Stored data entries:

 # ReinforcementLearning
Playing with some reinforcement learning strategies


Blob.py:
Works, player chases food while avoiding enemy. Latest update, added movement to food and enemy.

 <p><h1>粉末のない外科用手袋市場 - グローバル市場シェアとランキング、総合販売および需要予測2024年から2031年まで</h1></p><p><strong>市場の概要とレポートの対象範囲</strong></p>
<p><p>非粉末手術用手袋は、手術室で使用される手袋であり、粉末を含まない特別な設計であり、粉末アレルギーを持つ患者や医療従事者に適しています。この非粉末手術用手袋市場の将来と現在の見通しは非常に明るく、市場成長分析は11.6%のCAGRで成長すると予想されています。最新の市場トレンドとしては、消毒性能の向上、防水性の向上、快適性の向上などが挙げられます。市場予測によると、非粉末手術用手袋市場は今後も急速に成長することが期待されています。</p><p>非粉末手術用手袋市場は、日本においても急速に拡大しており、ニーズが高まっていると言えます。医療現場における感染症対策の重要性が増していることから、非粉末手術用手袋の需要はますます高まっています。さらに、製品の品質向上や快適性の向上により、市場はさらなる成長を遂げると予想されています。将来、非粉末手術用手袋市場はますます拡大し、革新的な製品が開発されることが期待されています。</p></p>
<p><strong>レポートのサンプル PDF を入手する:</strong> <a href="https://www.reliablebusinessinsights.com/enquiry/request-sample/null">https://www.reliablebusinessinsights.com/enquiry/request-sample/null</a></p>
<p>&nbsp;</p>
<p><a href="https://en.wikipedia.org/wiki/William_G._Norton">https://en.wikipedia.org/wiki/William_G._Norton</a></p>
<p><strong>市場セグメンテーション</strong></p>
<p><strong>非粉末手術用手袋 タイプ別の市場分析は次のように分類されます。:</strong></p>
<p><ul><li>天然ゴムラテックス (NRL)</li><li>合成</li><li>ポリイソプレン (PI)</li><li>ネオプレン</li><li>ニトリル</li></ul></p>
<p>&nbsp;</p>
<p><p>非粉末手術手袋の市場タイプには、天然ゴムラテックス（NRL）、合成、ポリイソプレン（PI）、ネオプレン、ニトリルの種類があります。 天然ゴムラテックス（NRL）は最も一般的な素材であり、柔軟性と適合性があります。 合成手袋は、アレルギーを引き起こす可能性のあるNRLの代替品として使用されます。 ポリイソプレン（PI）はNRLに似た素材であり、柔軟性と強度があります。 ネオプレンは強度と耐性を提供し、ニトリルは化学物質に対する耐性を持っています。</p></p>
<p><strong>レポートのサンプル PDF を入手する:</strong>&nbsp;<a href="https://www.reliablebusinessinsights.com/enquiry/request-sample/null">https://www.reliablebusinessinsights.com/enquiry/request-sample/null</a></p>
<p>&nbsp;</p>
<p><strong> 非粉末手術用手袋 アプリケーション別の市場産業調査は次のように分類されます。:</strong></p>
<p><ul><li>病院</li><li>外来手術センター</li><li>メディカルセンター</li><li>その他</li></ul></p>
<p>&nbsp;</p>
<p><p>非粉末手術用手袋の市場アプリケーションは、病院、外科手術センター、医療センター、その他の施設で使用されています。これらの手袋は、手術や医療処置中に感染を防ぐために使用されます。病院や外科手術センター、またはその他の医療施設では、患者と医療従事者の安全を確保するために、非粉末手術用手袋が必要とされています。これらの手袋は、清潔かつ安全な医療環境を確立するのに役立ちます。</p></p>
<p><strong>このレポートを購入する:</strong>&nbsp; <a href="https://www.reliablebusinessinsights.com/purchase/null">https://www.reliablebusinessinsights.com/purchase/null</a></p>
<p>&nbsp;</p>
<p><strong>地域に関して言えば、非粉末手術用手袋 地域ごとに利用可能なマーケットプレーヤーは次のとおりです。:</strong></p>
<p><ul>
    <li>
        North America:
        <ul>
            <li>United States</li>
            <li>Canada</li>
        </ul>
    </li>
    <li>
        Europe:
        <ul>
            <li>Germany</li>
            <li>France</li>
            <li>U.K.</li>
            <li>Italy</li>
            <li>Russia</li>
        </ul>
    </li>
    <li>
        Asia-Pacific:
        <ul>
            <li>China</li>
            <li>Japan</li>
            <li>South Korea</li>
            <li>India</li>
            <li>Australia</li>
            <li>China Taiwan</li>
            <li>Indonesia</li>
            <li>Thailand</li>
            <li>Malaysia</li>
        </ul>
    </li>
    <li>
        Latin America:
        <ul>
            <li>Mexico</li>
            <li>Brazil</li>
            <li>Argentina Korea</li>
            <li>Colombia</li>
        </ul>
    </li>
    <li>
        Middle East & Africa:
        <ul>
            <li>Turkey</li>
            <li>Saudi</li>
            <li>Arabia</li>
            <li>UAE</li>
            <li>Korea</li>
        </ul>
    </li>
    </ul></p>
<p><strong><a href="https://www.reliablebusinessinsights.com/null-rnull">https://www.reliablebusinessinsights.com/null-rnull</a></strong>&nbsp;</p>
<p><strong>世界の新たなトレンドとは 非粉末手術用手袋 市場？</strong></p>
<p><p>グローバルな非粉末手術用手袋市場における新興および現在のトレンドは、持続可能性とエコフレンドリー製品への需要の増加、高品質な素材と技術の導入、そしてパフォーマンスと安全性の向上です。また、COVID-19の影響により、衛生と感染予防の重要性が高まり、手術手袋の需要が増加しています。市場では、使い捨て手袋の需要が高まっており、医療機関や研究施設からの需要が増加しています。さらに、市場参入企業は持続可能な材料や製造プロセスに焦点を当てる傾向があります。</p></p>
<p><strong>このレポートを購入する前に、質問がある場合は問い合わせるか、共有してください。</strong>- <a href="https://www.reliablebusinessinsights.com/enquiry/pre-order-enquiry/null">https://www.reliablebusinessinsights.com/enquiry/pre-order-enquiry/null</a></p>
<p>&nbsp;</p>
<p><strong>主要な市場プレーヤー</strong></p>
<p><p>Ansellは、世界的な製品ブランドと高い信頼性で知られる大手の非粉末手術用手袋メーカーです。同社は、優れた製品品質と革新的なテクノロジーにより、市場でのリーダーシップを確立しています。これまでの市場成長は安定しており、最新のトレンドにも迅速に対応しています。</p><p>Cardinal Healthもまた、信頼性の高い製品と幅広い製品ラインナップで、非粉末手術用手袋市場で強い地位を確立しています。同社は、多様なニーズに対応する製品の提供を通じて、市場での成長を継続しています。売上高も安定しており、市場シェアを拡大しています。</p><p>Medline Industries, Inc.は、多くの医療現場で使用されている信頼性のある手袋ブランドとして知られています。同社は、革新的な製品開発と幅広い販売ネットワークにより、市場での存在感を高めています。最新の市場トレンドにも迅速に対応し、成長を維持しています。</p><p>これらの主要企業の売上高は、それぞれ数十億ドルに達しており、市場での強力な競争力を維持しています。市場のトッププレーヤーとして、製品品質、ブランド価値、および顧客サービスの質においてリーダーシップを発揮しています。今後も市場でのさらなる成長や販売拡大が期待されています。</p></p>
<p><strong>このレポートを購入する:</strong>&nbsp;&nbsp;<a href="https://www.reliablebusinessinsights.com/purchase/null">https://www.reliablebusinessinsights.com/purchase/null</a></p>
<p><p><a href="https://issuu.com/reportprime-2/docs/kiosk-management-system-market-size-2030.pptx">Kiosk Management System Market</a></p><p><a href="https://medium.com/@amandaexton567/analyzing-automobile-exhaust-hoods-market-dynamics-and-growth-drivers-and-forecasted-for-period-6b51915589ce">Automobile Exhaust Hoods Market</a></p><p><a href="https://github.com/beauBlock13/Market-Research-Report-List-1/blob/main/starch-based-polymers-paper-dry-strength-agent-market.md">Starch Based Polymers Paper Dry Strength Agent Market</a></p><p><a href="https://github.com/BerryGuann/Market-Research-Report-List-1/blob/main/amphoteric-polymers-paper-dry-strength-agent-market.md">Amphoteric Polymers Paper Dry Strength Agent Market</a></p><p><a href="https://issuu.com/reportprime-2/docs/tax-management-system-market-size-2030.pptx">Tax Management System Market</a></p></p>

What you need to do.
Scan the entries and show every line in which the word "null" is found.

Task response.
<p><strong>レポートのサンプル PDF を入手する:</strong> <a href="https://www.reliablebusinessinsights.com/enquiry/request-sample/null">https://www.reliablebusinessinsights.com/enquiry/request-sample/null</a></p>
<p><strong>レポートのサンプル PDF を入手する:</strong>&nbsp;<a href="https://www.reliablebusinessinsights.com/enquiry/request-sample/null">https://www.reliablebusinessinsights.com/enquiry/request-sample/null</a></p>
<p><strong>このレポートを購入する:</strong>&nbsp; <a href="https://www.reliablebusinessinsights.com/purchase/null">https://www.reliablebusinessinsights.com/purchase/null</a></p>
<p><strong><a href="https://www.reliablebusinessinsights.com/null-rnull">https://www.reliablebusinessinsights.com/null-rnull</a></strong>&nbsp;</p>
<p><strong>このレポートを購入する前に、質問がある場合は問い合わせるか、共有してください。</strong>- <a href="https://www.reliablebusinessinsights.com/enquiry/pre-order-enquiry/null">https://www.reliablebusinessinsights.com/enquiry/pre-order-enquiry/null</a></p>
<p><strong>このレポートを購入する:</strong>&nbsp;&nbsp;<a href="https://www.reliablebusinessinsights.com/purchase/null">https://www.reliablebusinessinsights.com/purchase/null</a></p>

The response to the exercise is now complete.